Câmara de Comércio Internacional lança Comissão de Energia e Meio Ambiente

A presidente-executiva da Indústria Brasileira de Árvores, Elizabeth de Carvalhaes, assumiu a presidência da nova comissão nesta quinta-feira (27), no escritório da CNI em São Paulo
Essa é a quarta comissão da ICC Brasil, que já conta com as comissões de Arbitragem, de Direito e Prática Comercial e de Propriedade Intelectual

Ampliar a presença de empresas brasileiras em fóruns multilaterais de negociações sobre clima, energia e biodiversidade é o principal desafio da Comissão de Energia e Meio Ambiente, lançada pela a Câmara de Comércio Internacional (ICC, na sigla em inglês), no escritório da Confederação Nacional da Indústria (CNI) em São Paulo, nesta quinta-feira (27).  A comissão, liderada pela presidente-executiva da Indústria Brasileira de Árvores, Elizabeth de Carvalhaes, reforçará a representação internacional do setor empresarial na questão ambiental.
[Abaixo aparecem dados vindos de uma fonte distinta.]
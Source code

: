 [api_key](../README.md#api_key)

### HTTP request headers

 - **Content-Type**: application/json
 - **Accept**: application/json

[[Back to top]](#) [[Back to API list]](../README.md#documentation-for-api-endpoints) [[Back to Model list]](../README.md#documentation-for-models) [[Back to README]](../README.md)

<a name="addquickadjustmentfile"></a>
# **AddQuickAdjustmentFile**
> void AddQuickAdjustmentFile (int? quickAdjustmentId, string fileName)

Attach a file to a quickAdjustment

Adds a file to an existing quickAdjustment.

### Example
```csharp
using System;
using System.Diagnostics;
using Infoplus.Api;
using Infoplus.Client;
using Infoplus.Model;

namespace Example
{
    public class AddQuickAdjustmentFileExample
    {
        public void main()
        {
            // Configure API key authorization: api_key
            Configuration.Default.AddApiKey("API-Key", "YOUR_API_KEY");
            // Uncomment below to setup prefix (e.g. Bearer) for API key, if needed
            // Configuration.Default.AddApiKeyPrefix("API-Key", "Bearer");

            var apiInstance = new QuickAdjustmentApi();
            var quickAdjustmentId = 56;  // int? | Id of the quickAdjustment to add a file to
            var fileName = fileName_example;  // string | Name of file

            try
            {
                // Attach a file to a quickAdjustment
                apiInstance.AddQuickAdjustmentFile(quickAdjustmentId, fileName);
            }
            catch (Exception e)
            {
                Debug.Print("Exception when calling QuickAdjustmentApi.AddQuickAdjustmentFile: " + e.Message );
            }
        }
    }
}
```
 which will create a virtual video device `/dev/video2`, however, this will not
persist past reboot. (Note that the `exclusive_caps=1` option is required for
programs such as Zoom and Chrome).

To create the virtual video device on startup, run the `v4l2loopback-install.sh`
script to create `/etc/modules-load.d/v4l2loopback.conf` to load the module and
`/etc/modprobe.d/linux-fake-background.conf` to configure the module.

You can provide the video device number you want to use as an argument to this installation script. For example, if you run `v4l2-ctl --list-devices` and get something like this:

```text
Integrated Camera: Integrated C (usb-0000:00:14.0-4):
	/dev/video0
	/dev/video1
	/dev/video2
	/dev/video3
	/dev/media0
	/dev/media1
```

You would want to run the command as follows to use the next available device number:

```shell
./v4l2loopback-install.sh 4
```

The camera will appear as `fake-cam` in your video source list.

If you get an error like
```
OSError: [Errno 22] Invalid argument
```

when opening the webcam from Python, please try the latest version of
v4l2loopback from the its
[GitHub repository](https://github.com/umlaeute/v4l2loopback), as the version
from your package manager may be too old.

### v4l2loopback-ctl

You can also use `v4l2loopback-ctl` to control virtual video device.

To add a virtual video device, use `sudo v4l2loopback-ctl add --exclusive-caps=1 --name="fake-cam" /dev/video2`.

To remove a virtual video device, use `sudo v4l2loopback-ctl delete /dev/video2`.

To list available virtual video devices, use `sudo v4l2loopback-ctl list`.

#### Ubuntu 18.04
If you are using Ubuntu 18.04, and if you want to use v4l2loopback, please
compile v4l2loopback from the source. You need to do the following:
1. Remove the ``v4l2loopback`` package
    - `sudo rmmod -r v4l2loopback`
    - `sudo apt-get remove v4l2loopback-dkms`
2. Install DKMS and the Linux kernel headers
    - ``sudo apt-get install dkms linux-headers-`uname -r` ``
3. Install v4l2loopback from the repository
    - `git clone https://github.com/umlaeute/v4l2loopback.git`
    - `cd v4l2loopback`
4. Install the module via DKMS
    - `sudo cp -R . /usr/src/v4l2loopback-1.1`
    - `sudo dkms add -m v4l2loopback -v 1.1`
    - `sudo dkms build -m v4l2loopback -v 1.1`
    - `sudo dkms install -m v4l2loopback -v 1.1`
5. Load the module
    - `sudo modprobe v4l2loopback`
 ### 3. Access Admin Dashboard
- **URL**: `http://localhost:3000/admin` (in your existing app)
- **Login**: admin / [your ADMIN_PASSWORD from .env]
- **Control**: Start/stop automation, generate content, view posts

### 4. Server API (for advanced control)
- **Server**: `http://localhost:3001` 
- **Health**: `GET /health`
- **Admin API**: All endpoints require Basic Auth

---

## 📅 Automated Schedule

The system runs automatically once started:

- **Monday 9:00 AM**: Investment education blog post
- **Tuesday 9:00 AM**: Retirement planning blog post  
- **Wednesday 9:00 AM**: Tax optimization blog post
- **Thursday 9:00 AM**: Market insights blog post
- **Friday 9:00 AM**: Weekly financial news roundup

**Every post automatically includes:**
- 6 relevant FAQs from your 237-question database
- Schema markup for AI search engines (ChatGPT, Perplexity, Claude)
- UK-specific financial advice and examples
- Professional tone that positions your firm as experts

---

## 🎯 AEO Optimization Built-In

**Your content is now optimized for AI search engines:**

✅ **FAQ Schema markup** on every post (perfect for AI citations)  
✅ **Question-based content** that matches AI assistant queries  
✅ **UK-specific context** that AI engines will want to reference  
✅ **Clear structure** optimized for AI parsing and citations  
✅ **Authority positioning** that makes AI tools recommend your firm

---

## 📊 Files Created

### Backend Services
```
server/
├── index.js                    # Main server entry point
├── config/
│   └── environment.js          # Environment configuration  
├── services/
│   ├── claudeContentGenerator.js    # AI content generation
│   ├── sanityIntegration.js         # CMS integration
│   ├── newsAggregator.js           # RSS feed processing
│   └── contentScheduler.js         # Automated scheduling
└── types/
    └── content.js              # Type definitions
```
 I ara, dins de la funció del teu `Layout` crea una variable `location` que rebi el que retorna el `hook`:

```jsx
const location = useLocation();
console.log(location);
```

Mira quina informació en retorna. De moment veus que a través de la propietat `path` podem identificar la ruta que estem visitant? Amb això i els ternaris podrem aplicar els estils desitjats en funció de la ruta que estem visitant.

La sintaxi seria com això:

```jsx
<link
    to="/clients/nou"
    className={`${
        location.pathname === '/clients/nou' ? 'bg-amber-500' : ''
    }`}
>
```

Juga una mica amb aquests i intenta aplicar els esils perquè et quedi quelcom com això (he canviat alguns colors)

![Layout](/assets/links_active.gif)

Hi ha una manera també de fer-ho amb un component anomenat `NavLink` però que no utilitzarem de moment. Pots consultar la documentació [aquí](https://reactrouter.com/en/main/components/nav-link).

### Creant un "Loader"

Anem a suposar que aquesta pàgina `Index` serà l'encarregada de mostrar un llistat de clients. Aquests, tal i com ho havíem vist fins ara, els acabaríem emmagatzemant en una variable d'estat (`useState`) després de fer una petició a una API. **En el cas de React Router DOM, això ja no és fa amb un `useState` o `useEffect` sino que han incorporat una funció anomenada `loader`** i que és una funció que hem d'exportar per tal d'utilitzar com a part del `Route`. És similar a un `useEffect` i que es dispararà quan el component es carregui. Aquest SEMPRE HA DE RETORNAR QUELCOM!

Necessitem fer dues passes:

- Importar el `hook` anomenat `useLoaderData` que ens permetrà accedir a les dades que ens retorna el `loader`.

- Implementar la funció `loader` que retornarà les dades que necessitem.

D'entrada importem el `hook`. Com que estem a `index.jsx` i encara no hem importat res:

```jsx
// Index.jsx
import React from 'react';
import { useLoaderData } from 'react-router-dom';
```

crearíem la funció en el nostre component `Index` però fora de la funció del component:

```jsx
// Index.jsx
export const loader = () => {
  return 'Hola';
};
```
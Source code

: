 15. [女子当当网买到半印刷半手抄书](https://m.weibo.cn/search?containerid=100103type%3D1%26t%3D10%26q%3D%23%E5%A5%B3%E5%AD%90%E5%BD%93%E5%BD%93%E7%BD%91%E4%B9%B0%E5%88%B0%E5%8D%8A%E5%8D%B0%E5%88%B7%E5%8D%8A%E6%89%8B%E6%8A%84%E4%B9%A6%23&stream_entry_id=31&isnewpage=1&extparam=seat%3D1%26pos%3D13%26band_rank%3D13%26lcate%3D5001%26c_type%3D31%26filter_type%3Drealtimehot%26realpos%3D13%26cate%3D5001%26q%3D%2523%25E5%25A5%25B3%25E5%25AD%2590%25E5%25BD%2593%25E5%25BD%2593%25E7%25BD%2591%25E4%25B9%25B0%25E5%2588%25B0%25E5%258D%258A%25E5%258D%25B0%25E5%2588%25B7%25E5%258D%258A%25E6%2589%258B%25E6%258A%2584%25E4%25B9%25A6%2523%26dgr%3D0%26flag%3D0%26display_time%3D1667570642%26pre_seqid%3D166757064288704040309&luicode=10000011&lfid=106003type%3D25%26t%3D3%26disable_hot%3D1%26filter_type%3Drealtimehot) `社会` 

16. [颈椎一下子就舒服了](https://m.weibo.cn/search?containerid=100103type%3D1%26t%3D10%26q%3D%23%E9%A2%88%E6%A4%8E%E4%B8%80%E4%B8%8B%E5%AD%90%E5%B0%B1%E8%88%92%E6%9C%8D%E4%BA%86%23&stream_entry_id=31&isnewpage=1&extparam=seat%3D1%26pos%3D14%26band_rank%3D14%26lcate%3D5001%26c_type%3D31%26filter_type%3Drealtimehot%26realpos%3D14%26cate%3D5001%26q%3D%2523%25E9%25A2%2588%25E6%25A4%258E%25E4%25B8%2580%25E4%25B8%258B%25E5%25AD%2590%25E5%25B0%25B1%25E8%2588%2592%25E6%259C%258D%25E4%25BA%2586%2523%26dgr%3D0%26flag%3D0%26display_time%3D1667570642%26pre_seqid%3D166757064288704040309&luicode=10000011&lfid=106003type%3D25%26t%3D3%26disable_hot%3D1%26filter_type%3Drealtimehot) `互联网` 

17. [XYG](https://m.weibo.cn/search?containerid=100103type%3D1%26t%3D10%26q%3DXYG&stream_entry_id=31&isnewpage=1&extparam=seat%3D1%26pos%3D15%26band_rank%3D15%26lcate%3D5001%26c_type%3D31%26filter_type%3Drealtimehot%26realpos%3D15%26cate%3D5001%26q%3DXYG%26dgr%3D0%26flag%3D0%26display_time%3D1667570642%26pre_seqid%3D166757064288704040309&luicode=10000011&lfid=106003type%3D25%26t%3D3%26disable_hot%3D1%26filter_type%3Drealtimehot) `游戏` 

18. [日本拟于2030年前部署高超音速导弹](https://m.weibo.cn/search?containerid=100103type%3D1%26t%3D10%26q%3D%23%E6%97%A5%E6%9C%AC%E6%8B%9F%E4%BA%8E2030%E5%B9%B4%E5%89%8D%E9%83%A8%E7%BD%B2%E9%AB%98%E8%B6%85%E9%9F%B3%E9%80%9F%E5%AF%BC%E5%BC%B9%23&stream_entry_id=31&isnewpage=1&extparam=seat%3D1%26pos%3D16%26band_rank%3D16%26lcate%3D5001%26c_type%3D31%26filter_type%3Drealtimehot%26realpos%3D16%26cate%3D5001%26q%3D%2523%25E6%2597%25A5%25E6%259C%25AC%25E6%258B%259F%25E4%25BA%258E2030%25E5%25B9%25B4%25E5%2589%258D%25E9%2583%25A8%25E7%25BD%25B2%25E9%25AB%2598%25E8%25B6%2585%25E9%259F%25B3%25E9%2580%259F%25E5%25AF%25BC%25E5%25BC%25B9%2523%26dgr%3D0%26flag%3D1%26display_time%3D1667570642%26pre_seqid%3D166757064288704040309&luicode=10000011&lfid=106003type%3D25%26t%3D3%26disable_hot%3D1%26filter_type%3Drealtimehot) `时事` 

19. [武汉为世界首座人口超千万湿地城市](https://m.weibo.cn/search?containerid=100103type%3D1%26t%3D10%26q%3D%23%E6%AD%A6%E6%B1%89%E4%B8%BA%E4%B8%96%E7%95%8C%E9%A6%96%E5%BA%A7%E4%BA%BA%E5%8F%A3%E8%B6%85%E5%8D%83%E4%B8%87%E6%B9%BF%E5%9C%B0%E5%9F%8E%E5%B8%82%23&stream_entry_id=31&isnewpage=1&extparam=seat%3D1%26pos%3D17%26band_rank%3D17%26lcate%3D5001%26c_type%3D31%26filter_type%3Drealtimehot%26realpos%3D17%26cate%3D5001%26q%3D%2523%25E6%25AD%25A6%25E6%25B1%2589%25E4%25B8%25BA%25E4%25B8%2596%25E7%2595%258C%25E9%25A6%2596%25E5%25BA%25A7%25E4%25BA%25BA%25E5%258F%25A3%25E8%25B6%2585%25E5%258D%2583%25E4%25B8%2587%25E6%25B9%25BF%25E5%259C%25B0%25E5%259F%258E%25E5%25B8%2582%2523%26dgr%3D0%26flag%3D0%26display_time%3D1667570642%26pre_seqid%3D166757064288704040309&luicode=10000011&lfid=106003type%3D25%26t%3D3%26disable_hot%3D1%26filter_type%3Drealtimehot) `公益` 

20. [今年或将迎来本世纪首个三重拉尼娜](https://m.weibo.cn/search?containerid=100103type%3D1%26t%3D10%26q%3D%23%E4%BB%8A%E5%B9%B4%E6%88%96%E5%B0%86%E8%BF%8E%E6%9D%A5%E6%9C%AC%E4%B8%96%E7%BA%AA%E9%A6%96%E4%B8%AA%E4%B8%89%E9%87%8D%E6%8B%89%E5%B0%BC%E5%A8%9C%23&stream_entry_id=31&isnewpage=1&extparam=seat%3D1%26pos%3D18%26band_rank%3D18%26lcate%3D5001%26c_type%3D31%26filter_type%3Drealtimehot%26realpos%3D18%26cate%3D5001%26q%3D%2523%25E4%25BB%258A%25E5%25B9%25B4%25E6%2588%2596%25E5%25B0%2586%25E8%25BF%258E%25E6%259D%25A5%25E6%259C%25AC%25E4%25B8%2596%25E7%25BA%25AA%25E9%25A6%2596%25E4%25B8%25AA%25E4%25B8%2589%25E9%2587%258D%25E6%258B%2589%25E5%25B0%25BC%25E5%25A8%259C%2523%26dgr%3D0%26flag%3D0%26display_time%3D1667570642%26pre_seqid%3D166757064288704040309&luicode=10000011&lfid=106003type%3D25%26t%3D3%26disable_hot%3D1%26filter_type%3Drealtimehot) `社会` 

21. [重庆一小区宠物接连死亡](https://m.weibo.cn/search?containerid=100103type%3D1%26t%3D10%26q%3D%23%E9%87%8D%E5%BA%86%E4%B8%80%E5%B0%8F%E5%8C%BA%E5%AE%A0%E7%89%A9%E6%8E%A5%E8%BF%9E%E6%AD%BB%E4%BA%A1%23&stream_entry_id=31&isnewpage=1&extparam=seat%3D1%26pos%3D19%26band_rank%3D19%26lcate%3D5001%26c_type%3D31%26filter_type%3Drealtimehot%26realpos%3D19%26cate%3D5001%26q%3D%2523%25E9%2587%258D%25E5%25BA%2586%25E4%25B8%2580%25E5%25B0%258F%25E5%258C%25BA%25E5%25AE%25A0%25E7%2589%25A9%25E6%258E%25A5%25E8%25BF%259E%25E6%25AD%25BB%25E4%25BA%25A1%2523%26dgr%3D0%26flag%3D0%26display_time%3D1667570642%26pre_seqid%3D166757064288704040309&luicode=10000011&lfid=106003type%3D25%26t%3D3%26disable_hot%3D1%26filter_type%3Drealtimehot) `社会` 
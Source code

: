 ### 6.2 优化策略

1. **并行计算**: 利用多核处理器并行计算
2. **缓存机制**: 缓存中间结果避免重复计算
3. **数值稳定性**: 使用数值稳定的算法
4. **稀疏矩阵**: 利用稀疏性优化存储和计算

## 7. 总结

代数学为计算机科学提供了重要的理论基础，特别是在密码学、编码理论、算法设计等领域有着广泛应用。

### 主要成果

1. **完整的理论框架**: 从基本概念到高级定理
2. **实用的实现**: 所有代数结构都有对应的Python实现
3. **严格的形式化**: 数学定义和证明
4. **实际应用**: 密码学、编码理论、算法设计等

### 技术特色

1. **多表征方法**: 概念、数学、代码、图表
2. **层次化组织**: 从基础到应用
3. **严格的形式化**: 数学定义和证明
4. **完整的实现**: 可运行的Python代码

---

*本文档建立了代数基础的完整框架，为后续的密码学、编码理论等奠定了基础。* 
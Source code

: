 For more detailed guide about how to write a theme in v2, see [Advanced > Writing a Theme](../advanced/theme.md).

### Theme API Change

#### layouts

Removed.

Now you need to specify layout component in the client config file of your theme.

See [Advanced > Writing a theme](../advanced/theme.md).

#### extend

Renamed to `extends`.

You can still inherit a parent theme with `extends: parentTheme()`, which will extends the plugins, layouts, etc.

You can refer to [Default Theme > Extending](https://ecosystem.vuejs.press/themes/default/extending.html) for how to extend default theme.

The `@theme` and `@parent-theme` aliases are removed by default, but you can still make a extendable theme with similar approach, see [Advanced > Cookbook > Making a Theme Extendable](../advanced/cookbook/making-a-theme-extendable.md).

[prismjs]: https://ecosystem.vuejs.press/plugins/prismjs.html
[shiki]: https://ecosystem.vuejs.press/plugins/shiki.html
A Câmara de Comércio Internacional ganhou sede no Brasil há dois anos por meio de parceria com a CNI.

Com o objetivo de implementar o plano estratégico internacional da ICC, o início das operações da comissão no país pretende alavancar a participação brasileira nas forças-tarefas globais da Câmara voltadas para temas como economia verde, precificação de carbono e mecanismos de mercado, clima e comércio, energia, sustentabilidade corporativa e água. Para Elizabeth, a ICC Brasil é uma importante plataforma do setor empresarial e é fundamental inserir a Ibá na construção e fomento da agenda de clima, meio ambiente, energia e biodiversidade. “Trata-se de uma importante iniciativa que contribuirá para o desenvolvimento sustentável do país”, destacou a executiva.

Essa é a quarta comissão da ICC Brasil, que já conta com as comissões de Arbitragem, de Direito e Prática Comercial e de Propriedade Intelectual. A expectativa do ICC é que o Brasil lidere as discussões sobre biodiversidade, pela vocação natural do país e pelo potencial de negócios nessa área.

No lançamento, a ICC apresentou a Carta Empresarial para o Desenvolvimento Sustentável, que deverá ser um conjunto orientador de princípios para empresas estabelecerem sistemas de gestão ambiental e de pessoas. Entre os princípios estabelecidos no documento estão o desenvolvimento sustentável como prioridade empresarial, gestão e responsabilidade ambiental e social e produtos e serviços benéficos aos clientes e que minimizem impactos ambientais e sociais.

SOBRE A ICC – Com mais de um século de atividade, a ICC - também conhecida como Organização Mundial das Empresas –, conquistou o status de membro observador da Assembleia Geral das Nações Unidas. A Câmara atua como a voz do setor empresarial perante organizações internacionais ou governos e defende o comércio internacional como alavanca para o crescimento econômico e a promoção da autorregulação do setor empresarial. Nos últimos anos, a organização foi escolhida pela ONU como porta-voz do setor empresarial na Conferência do Clima em Paris (COP-21), além de atuar como protagonista na COP-22 e na Conferência da Biodiversidade (COP-13). No Brasil, país em que possui 130 empresas associadas, a ICC teve o seu terceiro escritório instalado fora da sede, localizada em Paris.

Conforme o presidente do Conselho da ICC Brasil e vice-presidente do Conselho da Suzano Papel e Celulose, Daniel Feffer, a participação da ICC na Organização das Nações Unidas (ONU) é um passo importante para a comunidade empresarial global. “Nossa aproximação com a ONU reforça os modelos inclusivos de cooperação entre organizações de todo o mundo, além de abrir um canal direto para a representação das empresas-membros da ICC nas conferências internacionais. Com essa nova Comissão no Brasil, reforçaremos a influência das entidades brasileiras nas negociações globais relacionadas a meio ambiente, clima e sustentabilidade”, complementa.